[Problem details]
Nothing but the line holding "or updated NSChatTopicEntity" and the lines after it, through the end of the records, should be set down, each exactly as it is.

[Data listing]
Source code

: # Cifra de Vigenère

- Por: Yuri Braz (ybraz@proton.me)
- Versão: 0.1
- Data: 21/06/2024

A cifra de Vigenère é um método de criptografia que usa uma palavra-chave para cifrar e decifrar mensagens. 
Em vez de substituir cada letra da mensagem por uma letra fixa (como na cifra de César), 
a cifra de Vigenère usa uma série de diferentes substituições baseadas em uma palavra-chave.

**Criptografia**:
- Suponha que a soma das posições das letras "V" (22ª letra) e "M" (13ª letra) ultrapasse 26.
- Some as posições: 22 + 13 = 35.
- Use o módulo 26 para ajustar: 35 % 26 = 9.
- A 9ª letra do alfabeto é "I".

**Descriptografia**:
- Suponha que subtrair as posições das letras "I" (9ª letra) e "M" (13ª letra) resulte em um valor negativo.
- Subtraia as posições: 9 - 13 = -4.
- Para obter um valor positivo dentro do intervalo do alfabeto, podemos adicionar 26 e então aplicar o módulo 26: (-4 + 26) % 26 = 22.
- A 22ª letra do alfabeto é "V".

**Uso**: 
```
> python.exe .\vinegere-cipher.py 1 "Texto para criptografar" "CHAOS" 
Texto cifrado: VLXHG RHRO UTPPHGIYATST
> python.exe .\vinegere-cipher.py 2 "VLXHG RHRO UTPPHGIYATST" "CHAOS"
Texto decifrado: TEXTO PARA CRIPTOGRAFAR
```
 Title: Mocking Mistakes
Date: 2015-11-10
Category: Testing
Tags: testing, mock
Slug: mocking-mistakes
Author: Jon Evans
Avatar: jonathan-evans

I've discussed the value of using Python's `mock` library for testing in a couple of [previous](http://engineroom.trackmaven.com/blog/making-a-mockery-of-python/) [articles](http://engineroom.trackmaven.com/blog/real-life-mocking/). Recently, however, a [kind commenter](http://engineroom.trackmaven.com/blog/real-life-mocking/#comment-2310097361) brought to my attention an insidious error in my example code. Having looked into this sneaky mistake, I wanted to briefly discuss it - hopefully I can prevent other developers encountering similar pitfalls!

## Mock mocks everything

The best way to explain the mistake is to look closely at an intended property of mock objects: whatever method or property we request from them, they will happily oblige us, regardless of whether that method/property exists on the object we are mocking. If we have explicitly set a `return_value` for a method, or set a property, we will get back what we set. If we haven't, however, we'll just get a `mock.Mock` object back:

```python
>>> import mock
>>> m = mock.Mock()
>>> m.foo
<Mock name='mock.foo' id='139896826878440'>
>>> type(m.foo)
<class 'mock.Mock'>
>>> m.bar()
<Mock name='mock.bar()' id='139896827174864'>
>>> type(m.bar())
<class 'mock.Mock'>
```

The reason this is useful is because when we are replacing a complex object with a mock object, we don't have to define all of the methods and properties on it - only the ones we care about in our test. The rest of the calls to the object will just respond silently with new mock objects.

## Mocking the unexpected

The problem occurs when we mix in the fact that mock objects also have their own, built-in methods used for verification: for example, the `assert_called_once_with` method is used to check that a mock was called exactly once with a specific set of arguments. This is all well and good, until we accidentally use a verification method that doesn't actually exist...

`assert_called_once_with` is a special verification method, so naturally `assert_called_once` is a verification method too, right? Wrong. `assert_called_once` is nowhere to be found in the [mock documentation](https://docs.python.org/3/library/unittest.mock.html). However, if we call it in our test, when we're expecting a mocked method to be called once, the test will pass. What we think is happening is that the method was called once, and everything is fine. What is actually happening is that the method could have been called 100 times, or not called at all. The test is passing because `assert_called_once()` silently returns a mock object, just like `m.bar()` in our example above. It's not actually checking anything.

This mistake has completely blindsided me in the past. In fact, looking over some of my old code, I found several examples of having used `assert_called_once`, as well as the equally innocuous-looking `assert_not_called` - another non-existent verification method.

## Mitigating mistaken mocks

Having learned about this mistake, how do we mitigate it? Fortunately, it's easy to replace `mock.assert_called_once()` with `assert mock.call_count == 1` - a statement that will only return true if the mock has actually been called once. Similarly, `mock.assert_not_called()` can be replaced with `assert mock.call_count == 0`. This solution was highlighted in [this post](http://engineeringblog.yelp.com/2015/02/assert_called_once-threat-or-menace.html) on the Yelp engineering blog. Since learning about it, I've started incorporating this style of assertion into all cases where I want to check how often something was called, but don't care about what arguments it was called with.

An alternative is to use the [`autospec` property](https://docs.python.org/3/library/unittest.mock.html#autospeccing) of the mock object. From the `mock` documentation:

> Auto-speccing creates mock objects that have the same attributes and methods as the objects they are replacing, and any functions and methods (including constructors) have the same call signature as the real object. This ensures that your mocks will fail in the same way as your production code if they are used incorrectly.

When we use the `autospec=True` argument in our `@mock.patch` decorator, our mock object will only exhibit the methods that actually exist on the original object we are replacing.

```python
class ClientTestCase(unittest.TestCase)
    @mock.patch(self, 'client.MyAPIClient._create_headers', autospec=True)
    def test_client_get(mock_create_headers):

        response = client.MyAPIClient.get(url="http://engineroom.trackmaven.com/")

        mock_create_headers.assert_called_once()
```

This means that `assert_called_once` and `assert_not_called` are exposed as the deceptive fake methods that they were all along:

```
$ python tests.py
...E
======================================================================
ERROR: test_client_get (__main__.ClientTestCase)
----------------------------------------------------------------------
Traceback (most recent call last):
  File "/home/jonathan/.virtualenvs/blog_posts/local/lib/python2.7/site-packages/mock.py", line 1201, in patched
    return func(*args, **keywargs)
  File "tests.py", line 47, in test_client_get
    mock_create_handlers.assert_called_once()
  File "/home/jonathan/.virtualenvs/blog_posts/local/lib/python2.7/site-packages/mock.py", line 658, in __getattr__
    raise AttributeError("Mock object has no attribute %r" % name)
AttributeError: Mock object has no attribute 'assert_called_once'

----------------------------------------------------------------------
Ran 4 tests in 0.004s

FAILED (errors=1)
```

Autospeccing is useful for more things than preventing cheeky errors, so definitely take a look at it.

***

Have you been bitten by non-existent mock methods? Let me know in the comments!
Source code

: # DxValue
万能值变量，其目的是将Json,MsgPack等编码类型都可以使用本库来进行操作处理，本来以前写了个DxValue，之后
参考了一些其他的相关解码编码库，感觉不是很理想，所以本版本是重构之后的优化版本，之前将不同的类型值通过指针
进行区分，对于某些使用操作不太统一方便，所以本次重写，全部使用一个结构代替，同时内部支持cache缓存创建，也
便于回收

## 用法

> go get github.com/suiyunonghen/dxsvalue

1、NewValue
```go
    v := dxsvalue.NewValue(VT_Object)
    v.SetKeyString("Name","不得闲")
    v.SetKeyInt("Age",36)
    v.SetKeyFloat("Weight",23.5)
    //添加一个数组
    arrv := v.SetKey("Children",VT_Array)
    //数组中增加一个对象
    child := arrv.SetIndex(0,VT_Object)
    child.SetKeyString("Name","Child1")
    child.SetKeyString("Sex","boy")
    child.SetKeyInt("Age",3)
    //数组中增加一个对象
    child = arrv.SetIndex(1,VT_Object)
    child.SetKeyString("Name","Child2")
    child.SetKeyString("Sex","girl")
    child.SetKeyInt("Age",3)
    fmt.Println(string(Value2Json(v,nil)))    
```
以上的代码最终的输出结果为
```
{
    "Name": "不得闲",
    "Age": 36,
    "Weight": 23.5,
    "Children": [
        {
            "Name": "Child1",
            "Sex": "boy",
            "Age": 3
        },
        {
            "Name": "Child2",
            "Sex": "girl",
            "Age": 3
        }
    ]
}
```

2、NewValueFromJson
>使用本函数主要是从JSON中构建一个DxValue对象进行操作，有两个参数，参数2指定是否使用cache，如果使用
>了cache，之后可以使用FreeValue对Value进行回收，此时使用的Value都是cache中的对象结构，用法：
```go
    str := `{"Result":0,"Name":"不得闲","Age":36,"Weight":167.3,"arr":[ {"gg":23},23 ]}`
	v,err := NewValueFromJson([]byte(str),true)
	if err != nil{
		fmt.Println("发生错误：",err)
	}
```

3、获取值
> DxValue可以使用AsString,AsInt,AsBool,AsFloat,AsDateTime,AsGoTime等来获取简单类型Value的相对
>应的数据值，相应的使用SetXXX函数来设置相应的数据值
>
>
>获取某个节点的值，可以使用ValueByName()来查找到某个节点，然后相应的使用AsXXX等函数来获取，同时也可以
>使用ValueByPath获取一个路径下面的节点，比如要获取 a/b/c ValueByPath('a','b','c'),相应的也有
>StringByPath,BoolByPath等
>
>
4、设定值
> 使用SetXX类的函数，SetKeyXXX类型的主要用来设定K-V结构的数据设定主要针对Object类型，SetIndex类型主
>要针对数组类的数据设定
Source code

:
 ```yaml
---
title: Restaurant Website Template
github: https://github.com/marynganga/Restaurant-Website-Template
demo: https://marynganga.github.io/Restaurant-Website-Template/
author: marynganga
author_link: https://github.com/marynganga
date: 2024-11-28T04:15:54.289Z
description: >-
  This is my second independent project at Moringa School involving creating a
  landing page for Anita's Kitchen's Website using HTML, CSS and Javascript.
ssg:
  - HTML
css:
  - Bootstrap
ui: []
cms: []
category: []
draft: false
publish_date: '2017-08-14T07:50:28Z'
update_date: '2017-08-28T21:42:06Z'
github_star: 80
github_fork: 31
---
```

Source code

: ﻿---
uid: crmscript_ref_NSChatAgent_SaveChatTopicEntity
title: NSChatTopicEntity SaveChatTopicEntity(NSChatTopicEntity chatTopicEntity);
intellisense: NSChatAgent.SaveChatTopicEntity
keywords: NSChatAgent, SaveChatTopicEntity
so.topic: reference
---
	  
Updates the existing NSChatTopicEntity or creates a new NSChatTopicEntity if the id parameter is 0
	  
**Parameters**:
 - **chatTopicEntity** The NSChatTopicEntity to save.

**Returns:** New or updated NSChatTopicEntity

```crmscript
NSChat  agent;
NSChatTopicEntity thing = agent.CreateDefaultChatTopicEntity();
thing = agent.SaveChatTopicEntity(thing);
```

[Task result]
**Returns:** New or updated NSChatTopicEntity

```crmscript
NSChat  agent;
NSChatTopicEntity thing = agent.CreateDefaultChatTopicEntity();
thing = agent.SaveChatTopicEntity(thing);
```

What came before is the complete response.